ALAN Stubbs will like nothing better than to hear the jibes of the Rangers fans ringing in his ears when he is standing on the edge of the technical area at Ibrox on Monday.
Having already made a point of expressing his gratitude to the Ibrox supporters for their response to his cancer diagnosis in 1999, he knows the milk of human kindness will be in short supply in the heat of the Championship title battle in two days’ time. Being such an arch competitor, he would not want it any other way.
Indeed, he expects it will remind him of Old Firm clashes when he was a Celtic defender, one prone to infuriating Rangers fans with his win-at-all-costs attitude. He was the last person likely to hide when the going got tough and he has made a pledge to his Hibs players as Monday’s eagerly-awaited clash looms ever nearer: ‘I will be with you every step of the way’.
This, he promised, will be the case even if Rangers fans are letting him have it from the stands, as he expects is going to happen. Indeed, he wondered, why should it be any different to normal?
Stubbs is relishing the prospect of a full house at Ibrox, which is the way he always remembers the stadium. He suspects the partisan environment will only encourage his players. But even if it doesn’t, even if they find they need some reassurance from the sidelines, he vows to be a very visible presence at the end of the technical area, facing up to the brickbats.

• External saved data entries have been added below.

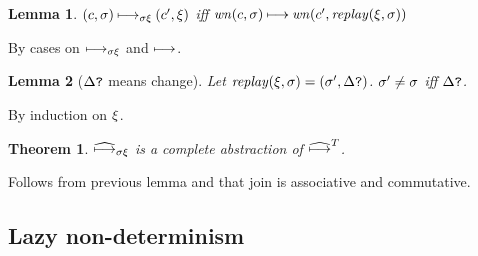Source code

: \documentclass[preprint,onecolumn,9pt]{sigplanconf} %
\newtheorem{theorem}{Theorem}
\newtheorem{lemma}{Lemma}
\begin{document}
\begin{lemma}
$(c, \sigma) \mathbin{\longmapsto_{\mathit{\sigma\xi}}} (c', \xi)$ iff
$\mathit{wn}(c,\sigma) \mathbin{\longmapsto} \mathit{wn}(c',\mathit{replay}(\xi,\sigma))$
\end{lemma}
By cases on $\mathbin{\longmapsto_{\mathit{\sigma\xi}}}$ and $\mathbin{\longmapsto}$.

\begin{lemma}[$\Delta\mbox{{\tt ?}}$ means change]
Let $\mathit{replay}(\xi,\sigma) = (\sigma', \Delta\mbox{{\tt ?}})$. $\sigma' \neq \sigma$ iff $\Delta\mbox{{\tt ?}}$.
\end{lemma}
By induction on $\xi$.

\begin{theorem}
$\mathbin{\widehat{\longmapsto}_{\mathit{\sigma\xi}}}$ is a complete abstraction of $\widehat{\mathbin{\longmapsto}}^T$.
\end{theorem}
Follows from previous lemma and that join is associative and commutative.





\subsection{Lazy non-determinism}
\end{document}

“I personally love it, I know the players love it,” he said. “Even last time when the fans were singing ‘Alan Stubbs is a w****r!’, I thought it was great! I really did. Because for me that was a sign of respect.”
“I can’t wait for Monday, I’ll go toe to toe,” he added. “I’ll be there supporting my team. There’s no way I am going to take a step back and leave my team. I’ll be right there with them on the touchline trying to get them over the line.”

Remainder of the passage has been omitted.